A propos de la montée en puissance de la tension entre la Corée du Nord et les États-Unis, un diplomate français, travaillant à l’ONU, nous confiait :« Si en poésie, c’est toujours la guerre, alors la guerre nucléaire qui nous menace n'est rien d'autre que la continuation de la poésie par d'autres moyen. »

« Une politique importante d’investissement d’argent public dans le poème, tout comme dans les manches de pioches, a toujours eu une portée bénéfique sur le long terme. Les chiffres ne mentent pas. » a déclaré, hier, notre ministre de l’économie, lors de son discours d’inauguration d’un nouveau laboratoire à poèmes. Il est ensuite remonté sur son tricycle pour aller accueillir la délégation de la chambre de commerce de Japet, important satellite saturnien.

On peut trouver le poème dans les enseignements, soigneusement illogiques, du maître zen. On peut également le trouver dans certaines équations mathématiques ratées et parfois même, dans les fruits tombés des arbres.

John Stones, responsable du département poétique du MIT, a annoncé la création du premier poème en suppositoire. Lui et son équipe ont fièrement posé devant nos photographes en compagnie de l’objet, d’une taille de 5 centimètres, destiné à remédier aux mélancolies bénignes. Ils envisagent une commercialisation massive d’ici quelques mois.
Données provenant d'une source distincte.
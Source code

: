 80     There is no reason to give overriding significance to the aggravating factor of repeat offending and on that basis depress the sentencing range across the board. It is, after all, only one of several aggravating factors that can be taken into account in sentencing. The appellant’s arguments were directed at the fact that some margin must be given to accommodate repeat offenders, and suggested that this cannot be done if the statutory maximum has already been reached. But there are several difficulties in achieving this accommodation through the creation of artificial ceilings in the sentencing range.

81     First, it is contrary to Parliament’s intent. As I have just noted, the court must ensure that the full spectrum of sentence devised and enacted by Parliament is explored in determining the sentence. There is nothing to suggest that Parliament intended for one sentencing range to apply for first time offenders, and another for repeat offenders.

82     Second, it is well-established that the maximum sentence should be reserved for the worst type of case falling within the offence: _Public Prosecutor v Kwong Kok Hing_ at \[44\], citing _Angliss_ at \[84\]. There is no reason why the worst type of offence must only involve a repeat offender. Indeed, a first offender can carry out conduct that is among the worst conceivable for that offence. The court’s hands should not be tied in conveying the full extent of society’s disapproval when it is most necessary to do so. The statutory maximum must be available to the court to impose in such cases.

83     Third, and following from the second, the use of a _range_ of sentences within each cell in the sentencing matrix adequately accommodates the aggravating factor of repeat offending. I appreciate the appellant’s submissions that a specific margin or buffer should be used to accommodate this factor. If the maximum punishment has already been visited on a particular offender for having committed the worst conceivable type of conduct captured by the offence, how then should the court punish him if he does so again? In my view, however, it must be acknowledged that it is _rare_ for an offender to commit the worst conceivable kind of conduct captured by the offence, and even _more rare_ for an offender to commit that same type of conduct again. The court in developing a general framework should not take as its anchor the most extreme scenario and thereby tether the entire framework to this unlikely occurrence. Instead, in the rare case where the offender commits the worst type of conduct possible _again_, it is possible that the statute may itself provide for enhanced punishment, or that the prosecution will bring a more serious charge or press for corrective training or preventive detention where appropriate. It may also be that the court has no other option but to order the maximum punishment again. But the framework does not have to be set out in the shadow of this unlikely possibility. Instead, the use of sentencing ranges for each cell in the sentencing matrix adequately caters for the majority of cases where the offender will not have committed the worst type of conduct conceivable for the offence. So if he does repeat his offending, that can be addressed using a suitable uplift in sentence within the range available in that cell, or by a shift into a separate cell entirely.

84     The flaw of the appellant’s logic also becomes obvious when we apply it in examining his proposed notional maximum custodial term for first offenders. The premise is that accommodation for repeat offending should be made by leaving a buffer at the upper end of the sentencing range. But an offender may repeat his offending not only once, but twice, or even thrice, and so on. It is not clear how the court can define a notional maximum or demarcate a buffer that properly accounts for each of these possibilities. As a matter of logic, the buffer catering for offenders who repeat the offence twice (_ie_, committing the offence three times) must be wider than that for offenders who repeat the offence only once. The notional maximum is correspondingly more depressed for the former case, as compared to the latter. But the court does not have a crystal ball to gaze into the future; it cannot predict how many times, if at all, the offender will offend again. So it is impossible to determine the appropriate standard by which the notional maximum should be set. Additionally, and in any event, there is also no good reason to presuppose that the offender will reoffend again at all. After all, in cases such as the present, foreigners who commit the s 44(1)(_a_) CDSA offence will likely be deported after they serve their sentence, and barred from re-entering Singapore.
Un homme veut entrer dans le territoire du poème. On le prévient que c’est un endroit dangereux. Il passe outre. Des loups assoiffés l’accompagne, ils lui mordent les mollets. Puis, ces loups deviennent des agneaux. Les traces de ses pas dans le sable du désert qu’il parcourt se transforment en ruisseaux. Bientôt, l’univers en expansion le suit. Il passe outre. Au centre, l’homme est confronté au poème. Alors il disparaît.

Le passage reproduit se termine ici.